* YOUR TASK *
In the data below, the answer is the run of lines from the line containing "如果最初知道存储的数据量，则需要根据存储个数 和 关键字的分布特点来确定" through the line containing "哈希表中的数据都是没有顺序的", both included; print it exactly and nothing else.

== GIVEN DATA ==

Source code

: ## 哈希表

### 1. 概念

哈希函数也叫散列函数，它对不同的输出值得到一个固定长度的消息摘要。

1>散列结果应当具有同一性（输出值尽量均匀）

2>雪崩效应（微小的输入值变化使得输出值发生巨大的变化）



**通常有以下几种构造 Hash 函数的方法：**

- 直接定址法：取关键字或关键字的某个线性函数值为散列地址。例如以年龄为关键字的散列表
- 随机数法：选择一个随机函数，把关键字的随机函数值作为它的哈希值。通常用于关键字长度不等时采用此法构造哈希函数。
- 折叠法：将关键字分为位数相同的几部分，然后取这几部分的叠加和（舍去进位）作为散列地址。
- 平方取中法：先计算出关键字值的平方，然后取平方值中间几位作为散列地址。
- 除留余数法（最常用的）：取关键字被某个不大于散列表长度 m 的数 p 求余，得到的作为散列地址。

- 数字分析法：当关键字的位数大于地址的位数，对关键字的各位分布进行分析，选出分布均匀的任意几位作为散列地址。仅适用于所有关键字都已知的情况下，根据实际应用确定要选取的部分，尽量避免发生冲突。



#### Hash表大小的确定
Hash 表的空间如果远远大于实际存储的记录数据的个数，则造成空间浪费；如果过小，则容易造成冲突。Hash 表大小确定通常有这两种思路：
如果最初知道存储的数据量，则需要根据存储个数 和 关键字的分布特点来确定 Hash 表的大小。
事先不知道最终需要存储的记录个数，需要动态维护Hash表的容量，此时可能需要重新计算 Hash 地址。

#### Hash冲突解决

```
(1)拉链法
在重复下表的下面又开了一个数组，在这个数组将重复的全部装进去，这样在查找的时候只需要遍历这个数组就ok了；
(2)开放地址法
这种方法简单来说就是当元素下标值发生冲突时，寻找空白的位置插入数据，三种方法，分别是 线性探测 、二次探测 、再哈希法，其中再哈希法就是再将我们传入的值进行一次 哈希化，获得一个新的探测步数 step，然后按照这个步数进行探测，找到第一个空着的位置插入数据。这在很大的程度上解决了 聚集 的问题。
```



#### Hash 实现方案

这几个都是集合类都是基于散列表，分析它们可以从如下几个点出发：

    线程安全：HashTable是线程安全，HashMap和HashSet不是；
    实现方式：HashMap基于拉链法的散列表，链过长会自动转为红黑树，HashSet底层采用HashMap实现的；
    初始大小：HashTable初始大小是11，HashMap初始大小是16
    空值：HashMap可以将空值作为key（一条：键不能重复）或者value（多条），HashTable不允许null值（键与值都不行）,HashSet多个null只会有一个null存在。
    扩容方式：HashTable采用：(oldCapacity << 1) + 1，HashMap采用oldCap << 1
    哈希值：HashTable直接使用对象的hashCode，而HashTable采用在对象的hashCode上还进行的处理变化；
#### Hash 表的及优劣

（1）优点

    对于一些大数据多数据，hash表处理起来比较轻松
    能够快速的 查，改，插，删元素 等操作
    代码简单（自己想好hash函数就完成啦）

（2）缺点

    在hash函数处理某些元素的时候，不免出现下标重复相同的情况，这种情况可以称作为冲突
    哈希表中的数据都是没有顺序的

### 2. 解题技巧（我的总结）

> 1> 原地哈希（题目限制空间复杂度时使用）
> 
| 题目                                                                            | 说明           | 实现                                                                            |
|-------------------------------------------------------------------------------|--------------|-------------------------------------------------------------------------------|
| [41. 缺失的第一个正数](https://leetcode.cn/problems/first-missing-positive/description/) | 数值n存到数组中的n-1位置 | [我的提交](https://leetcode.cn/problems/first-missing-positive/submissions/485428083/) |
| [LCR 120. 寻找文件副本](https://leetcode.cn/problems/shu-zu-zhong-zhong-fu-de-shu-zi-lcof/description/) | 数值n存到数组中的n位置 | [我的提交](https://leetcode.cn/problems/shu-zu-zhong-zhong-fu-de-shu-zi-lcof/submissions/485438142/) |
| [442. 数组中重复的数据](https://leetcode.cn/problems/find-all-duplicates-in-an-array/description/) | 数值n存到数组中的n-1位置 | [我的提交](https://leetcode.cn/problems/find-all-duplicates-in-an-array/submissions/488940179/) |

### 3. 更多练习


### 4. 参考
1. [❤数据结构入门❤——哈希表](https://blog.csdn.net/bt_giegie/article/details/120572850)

===

* TASK SOLUTION *
如果最初知道存储的数据量，则需要根据存储个数 和 关键字的分布特点来确定 Hash 表的大小。
事先不知道最终需要存储的记录个数，需要动态维护Hash表的容量，此时可能需要重新计算 Hash 地址。

#### Hash冲突解决

```
(1)拉链法
在重复下表的下面又开了一个数组，在这个数组将重复的全部装进去，这样在查找的时候只需要遍历这个数组就ok了；
(2)开放地址法
这种方法简单来说就是当元素下标值发生冲突时，寻找空白的位置插入数据，三种方法，分别是 线性探测 、二次探测 、再哈希法，其中再哈希法就是再将我们传入的值进行一次 哈希化，获得一个新的探测步数 step，然后按照这个步数进行探测，找到第一个空着的位置插入数据。这在很大的程度上解决了 聚集 的问题。
```



#### Hash 实现方案

这几个都是集合类都是基于散列表，分析它们可以从如下几个点出发：

    线程安全：HashTable是线程安全，HashMap和HashSet不是；
    实现方式：HashMap基于拉链法的散列表，链过长会自动转为红黑树，HashSet底层采用HashMap实现的；
    初始大小：HashTable初始大小是11，HashMap初始大小是16
    空值：HashMap可以将空值作为key（一条：键不能重复）或者value（多条），HashTable不允许null值（键与值都不行）,HashSet多个null只会有一个null存在。
    扩容方式：HashTable采用：(oldCapacity << 1) + 1，HashMap采用oldCap << 1
    哈希值：HashTable直接使用对象的hashCode，而HashTable采用在对象的hashCode上还进行的处理变化；
#### Hash 表的及优劣

（1）优点

    对于一些大数据多数据，hash表处理起来比较轻松
    能够快速的 查，改，插，删元素 等操作
    代码简单（自己想好hash函数就完成啦）

（2）缺点

    在hash函数处理某些元素的时候，不免出现下标重复相同的情况，这种情况可以称作为冲突
    哈希表中的数据都是没有顺序的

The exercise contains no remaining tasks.